What can Chinese teach us about the languages of Europe? Sociolinguistic research has obtained important insights into the dynamics of the languages of Europe: the emergence of pluricentric varieties, the global influence of English, the tendency towards informalization of the standard languages. But are these phenomena typically European, or are the same forces at work in other linguistic areas? A comparison with Chinese may provide an answer: I will analyze three varieties of Chinese (mainland China, Taiwan, Singapore) from the same perspectives that have been applied to the convergences and divergences of European languages, and with the same (quantitative, so-called ‘lectometric’) methods. Getting to know these methods better will be how I will benefit from the project. Conversely, the data that I will be able to obtain for the current evolution of Chinese will deepen the understanding of the European tendencies. For instance, does the size of the languages involved play a role, or the kind of language policies at work in the different countries?

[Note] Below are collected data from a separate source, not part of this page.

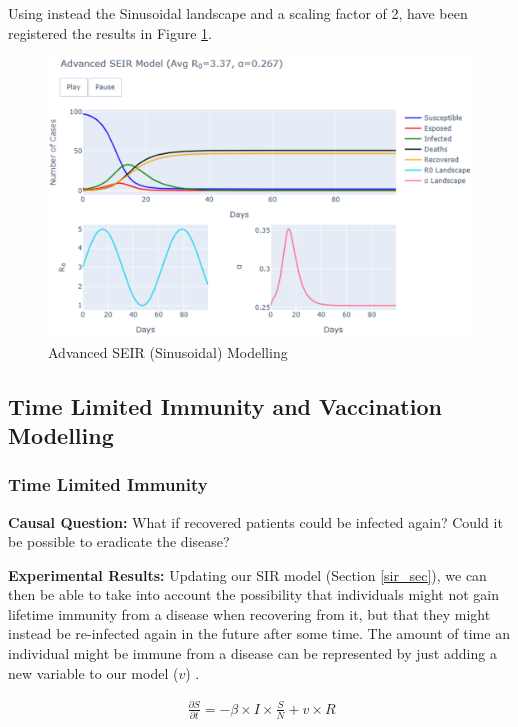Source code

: Using instead the Sinusoidal landscape and a scaling factor of 2, have been registered the results in Figure \ref{sine_seir}.

\begin{figure}[ht!]%
    \centering
    \includegraphics[width=1\linewidth]{latex/images/sine_seir.pdf}
    \caption{Advanced SEIR (Sinusoidal) Modelling}
    \vspace{-0.5cm}
    \label{sine_seir}
\end{figure}

\subsection{Time Limited Immunity and Vaccination Modelling}
\vspace{-0.1cm}
\subsubsection{Time Limited Immunity}
\textbf{Causal Question:} What if recovered patients could be infected again? Could it be possible to eradicate the disease?

\textbf{Experimental Results:} Updating our SIR model (Section \ref{sir_sec}), we can then be able to take into account the possibility that individuals might not gain lifetime immunity from a disease when recovering from it, but that they might instead be re-infected again in the future after some time. The amount of time an individual might be immune from a disease can be represented by just adding a new variable to our model ($v$) \cite{immune}.

\useshortskip
\begin{align}
\ \frac{\partial S}{\partial t} = -\beta \times I \times \frac{S}{N} + v \times R
\end{align}
\useshortskip

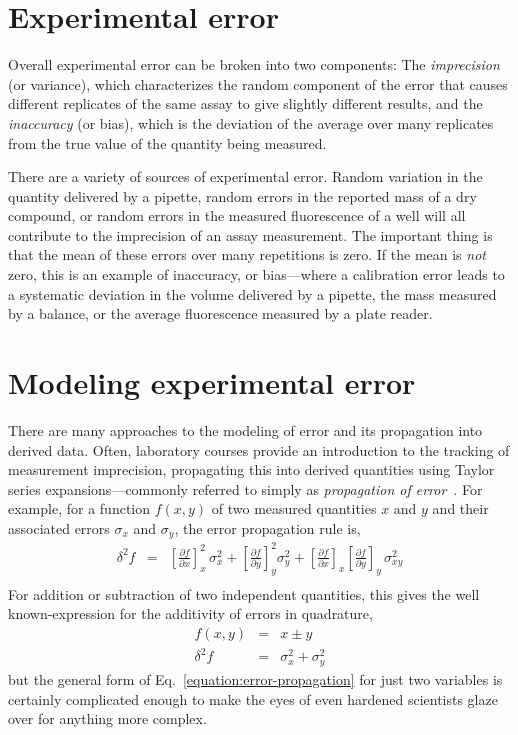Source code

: \documentclass[aps,pre,twocolumn,nofootinbib,superscriptaddress,linenumbers]{revtex4-1}
\begin{document}
\section{Experimental error}

Overall experimental error can be broken into two components: The \emph{imprecision} (or variance), which characterizes the random component of the error that causes different replicates of the same assay to give slightly different results, and the \emph{inaccuracy} (or bias), which is the deviation of the average over many replicates from the true value of the quantity being measured.

There are a variety of sources of experimental error. 
Random variation in the quantity delivered by a pipette, random errors in the reported mass of a dry compound, or random errors in the measured fluorescence of a well will all contribute to the imprecision of an assay measurement.
The important thing is that the mean of these errors over many repetitions is zero. 
If the mean is \emph{not} zero, this is an example of inaccuracy, or bias---where a calibration error leads to a systematic deviation in the volume delivered by a pipette, the mass measured by a balance, or the average fluorescence measured by a plate reader.

\section*{Modeling experimental error}

There are many approaches to the modeling of error and its propagation into derived data.
Often, laboratory courses provide an introduction to the tracking of measurement imprecision, propagating this into derived quantities using Taylor series expansions---commonly referred to simply as \emph{propagation of error}~\cite{taylor_introduction_1997}.
For example, for a function $f(x,y)$ of two measured quantities $x$ and $y$ and their associated errors $\sigma_x$ and $\sigma_y$, the error propagation rule is,
\begin{eqnarray}
\delta^2 f &=& \left[\frac{\partial f}{\partial x}\right]^2_x \, \sigma^2_x + \left[\frac{\partial f}{\partial y}\right]^2_y \sigma^2_y + \left[\frac{\partial f}{\partial x}\right]_x \left[\frac{\partial f}{\partial y}\right]_y \, \sigma^2_{xy} \nonumber \\ \label{equation:error-propagation}
\end{eqnarray}
For addition or subtraction of two independent quantities, this gives the well known-expression for the additivity of errors in quadrature,
\begin{eqnarray}
f(x,y) &=& x \pm y \nonumber \\
\delta^2 f &=& \sigma^2_x + \sigma^2_y 
\end{eqnarray}
but the general form of Eq.~\ref{equation:error-propagation} for just two variables is certainly complicated enough to make the eyes of even hardened scientists glaze over for anything more complex.
\end{document}
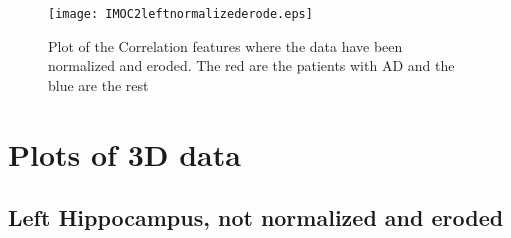 \begin{figure}[H]
  \centering
  \texttt{[image: IMOC2leftnormalizederode.eps]}
  \caption{Plot of the Correlation features where the data have been normalized and eroded. The red are the patients with AD and the blue are the rest}\label{fig:ContrastLeftNormalizedEroded}
\end{figure}

\section{Plots of 3D data}

\subsection{Left Hippocampus, not normalized and eroded}
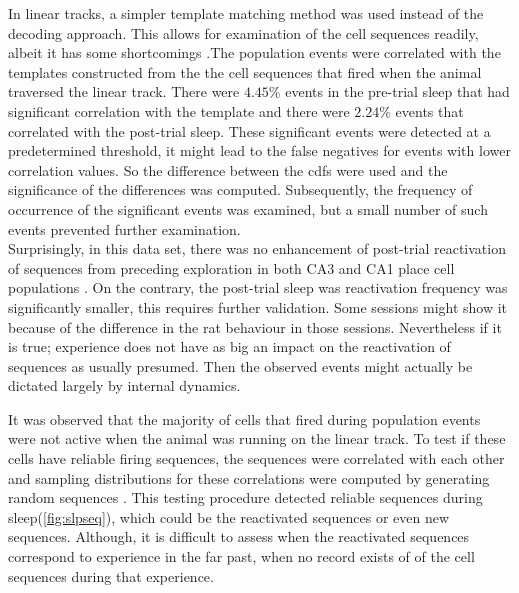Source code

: In linear tracks, a simpler template matching method was used instead of the decoding approach. This allows for examination of the cell sequences readily, albeit it has some shortcomings \cite{Tatsuno2006}.The population events were correlated with the templates constructed from the the cell sequences that fired when the animal traversed the linear track. There were $4.45 \% $ events in the pre-trial sleep that had significant correlation with the template and there were $ 2.24 \% $  events that correlated with the post-trial sleep. These significant events were detected at a predetermined threshold, it might lead to the false negatives for events with lower correlation values. So the difference between the cdfs were used and the significance of the differences was computed. Subsequently, the frequency of occurrence of the significant events was examined, but a small number of such events prevented further examination.\\ 
Surprisingly, in this data set, there was no enhancement of post-trial reactivation of sequences from preceding exploration in both CA3 and CA1 place cell populations \cite{Lee2002}. On the contrary, the post-trial sleep was reactivation frequency was significantly smaller, this requires further validation. Some sessions might show it because of the difference in the rat behaviour in those sessions. Nevertheless if it is true; experience does not have as big an impact on the reactivation of sequences as usually presumed. Then the observed events might actually be dictated largely by internal dynamics. 

It was observed that the majority of cells that fired during population events were not active when the animal was running on the linear track. To test if these cells have reliable firing sequences, the sequences were correlated with each other and sampling distributions for these correlations were computed by generating random sequences \cite{Nadasdy1999}. This testing procedure detected reliable sequences during sleep(\autoref{fig:slpseq}), which    
could be the reactivated sequences or even new sequences. Although, it is difficult to assess when the reactivated sequences correspond to experience in the far past, when no record exists of of the cell sequences during that experience.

In practice, the project intends: 1) to evaluate lectometric measurements that have been recently developed for studying changes in the position of standard languages in Europe and offer a methodological guideline with which lexical variation among lects can be structured more comprehensively and cost-efficiently; 2) to identify the multifactorial variational structure that underlies the Chinese lexicon in written texts (synchronically); 3) to uncover how the stratificational distances among lects are changing progressively (diachronically) and to confront with what we find for Chinese and what we know about the processes in Europe.
The project targets academics as well as policy makers. It will provide new insights into the (lectometric) study of language variation, and thus yield fine-grained empirical evidence for language planning at the political level.